Similar Segments in Social Speech

FAQ

How does this differ from topic detection?

Some of the similarity sets will probably be largely or entirely topic-based, but most will probably also involve on other factors, such as user goals (talk about childcare experiences in order to find a new daycare provider, versus in order to find ways to make the child feel comfortable), and such as attitudes and purposes (talk about a course for the sake of deciding whether to take it, or for figuring out how best to study for it, or for just sharing stories about the professor).

What outcomes do you expect?

We expect that participants in this challenge will develop and evaluate search methods for social-interaction records. As this is the first year of the challenge, and the first-ever exploration of search for social multimedia, we welcome both highly novel approaches and applications of existing methods.

These results will be presented at MediaEval 2013, a workshop to be held October 18-19, in conjunction with ACM Multimedia 2013 in Barcelona, and will appear in the proceedings.

What is the schedule?

Feburary 21: potential participants contact Nigel Ward.

late March: familiarization pack sent to participants, so they can examine sample data and file formats, try the evaluation code, plan their strategy, and if necessary suggest fine-tuning of the challenge.

May 25: training data released to participants, so they can refine their algorithms and tune their systems.

July 15: test data released, consisting of new queries and new data.

September 5: search results on test data due.

September 18: final performance results provided to participants.

September 28: workshop paper submissions due.

October 18-19: MediaEval 2013 workshop: sharing of what worked and what didn't, discussion of implications and next steps.

What exactly do systems have to do?

Given a query (in the form of a region of one of the dialogs), the system should return a set of pointers to hypothesized similar regions. The ideal system will return the onset points of all such similar regions, as identified by the human annotators, and no other regions.

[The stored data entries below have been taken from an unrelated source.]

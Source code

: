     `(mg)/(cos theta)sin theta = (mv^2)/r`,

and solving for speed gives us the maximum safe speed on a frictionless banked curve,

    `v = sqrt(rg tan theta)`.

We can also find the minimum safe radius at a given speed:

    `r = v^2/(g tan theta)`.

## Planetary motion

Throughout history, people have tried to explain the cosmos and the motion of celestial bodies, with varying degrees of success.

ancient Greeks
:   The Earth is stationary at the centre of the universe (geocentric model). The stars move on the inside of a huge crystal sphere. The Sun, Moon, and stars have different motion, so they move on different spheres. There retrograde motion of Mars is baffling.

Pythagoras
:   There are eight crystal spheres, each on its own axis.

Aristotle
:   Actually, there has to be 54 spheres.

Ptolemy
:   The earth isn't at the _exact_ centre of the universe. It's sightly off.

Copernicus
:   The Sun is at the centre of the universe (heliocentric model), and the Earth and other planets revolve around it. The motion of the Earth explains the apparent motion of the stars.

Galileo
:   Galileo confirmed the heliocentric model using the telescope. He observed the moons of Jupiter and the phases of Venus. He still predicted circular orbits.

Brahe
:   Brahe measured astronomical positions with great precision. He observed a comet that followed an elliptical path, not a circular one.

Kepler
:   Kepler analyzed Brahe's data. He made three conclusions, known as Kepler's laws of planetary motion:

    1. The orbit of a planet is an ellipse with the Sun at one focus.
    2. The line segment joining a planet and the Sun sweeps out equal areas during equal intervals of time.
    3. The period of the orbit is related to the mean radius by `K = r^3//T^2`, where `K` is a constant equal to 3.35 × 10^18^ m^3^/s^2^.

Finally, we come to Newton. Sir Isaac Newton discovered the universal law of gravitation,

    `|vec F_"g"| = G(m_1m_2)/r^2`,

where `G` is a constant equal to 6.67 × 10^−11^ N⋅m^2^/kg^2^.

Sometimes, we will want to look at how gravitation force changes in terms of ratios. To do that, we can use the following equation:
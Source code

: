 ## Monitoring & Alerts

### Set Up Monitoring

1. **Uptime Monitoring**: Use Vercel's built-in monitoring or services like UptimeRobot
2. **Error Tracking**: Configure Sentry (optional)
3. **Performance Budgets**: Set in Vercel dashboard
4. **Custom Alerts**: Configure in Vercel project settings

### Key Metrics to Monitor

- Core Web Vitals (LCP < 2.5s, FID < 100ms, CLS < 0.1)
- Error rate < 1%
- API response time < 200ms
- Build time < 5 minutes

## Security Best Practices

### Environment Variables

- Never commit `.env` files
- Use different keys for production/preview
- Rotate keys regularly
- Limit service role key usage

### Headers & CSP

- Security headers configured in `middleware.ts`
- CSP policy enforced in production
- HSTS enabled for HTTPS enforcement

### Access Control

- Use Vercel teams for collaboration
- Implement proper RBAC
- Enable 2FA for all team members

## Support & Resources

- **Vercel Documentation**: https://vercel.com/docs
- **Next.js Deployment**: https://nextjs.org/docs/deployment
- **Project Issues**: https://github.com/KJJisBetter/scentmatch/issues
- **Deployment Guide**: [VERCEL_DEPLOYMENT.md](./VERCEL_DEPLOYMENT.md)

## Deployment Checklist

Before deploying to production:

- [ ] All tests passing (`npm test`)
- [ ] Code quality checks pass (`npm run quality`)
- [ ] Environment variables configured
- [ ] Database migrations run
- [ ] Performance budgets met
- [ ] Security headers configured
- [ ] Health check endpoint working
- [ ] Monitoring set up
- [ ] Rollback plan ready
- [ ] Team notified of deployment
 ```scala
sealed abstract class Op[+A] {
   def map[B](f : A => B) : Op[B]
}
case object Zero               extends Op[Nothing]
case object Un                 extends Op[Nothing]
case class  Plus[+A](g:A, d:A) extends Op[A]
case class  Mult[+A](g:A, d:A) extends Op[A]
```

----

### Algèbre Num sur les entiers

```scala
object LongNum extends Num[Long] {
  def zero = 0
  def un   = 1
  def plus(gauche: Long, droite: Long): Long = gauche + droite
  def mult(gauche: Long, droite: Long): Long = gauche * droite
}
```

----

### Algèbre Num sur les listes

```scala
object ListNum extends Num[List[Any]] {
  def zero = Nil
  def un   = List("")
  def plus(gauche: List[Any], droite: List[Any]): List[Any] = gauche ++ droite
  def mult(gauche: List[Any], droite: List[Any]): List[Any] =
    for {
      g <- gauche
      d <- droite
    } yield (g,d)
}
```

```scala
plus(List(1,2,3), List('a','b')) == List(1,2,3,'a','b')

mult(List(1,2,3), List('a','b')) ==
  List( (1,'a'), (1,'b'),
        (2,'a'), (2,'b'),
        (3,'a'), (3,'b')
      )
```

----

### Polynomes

How will performance be evaluated?

This is described in section 4 of the paper.

What will the challenge organizers provide?

The documentation, data, and metadata on the download page

What's the context?

Could you provide us some more details on how a baseline system would work?

Probably the obvious way to build a baseline system would be to gather all the words in the query region, then find all regions elsewhere in the corpus which densely contain those words or similar words. For this any traditional IR technique would work, although probably with modifications to deal with the special properties of spoken language (noisy, interlocutor-track information available, prosodic features also available), and with the lack of a segmentation into "documents", meaning that system can return regions from anywhere in the corpus and of any size.

Will the final dataset contain a fixed number of tags?

No. In fact, the tags are there as comments only. The system you build will not be able to rely on the tags being there or meaning anything. The meaning of each similarity-set is just the set of regions in that set. And in particular, the test set will include as queries regions which were not seen in the training set, and which may not relate to any of the tags seen in the training set. We think this is realistic. For example, our campus recently had a bomb threat, the first in 10 years, so there is no talk anywhere in the corpus about anything like that, but we'd still want a system running today to be able to find other regions of talk about campus security issues if a segment related to a bomb threat was submitted as a query.

How many training segments will there be available for each tag? Right now, we are seeing tags that only have 1-2 training segments; we do not see how we can train classification models from these segments.

Training a classifier for each tag would be a poor strategy, since the tagset is not fixed. The goal of the task is to find similar segments, and the similarity-sets provided as examples of what counts as similar in this corpus, for these users. If you use these to build and refine a general similarity metric, then that similarity metric can be used for any retrieval request. For example, if you use a vector-space model, then for any query (e.g. a couple of utterances about the bomb threat), then you can find some speech regions that are close to it in the vector space, and return those. In a real system you'd probably use a nearest-neighbors algorithm to find these quickly, but for this task, due to the small corpus and lack of a real-time requirement, exhaustive search will probably be just fine. (But you're right to note that having only 1 example of some tags is not useful for anything; in the actual data release we'll aim to have 5-15 examples for most tags.)

Will you provide a training, development, and test set? Right now, there is only mention of a training and testing set.

While most teams will want to split the training set themselves into one part for training and one part for tuning, we aren't imposing any specific partition.

Why did the developers themselves contribute to the recordings and annnotations? Mightn't that skew things somehow?

The test data will be pristine, so there is no risk. However for training purposes we decided to release also the pilot recordings and labelings, thinking that participants would like to have as much data as possible. However the metadata shows which files these are, so it's possible to exclude them from training if desired.

Why are the value weights for?

As described in section step 7 of the Annotators Guide, each similarity set was assigned a value, from 0 to 3. These numbers may be useful in the training process, since similarity sets with higher values may be more informative/valuable, and participants may want to tune their parameters to perform best on the higher-valued sets.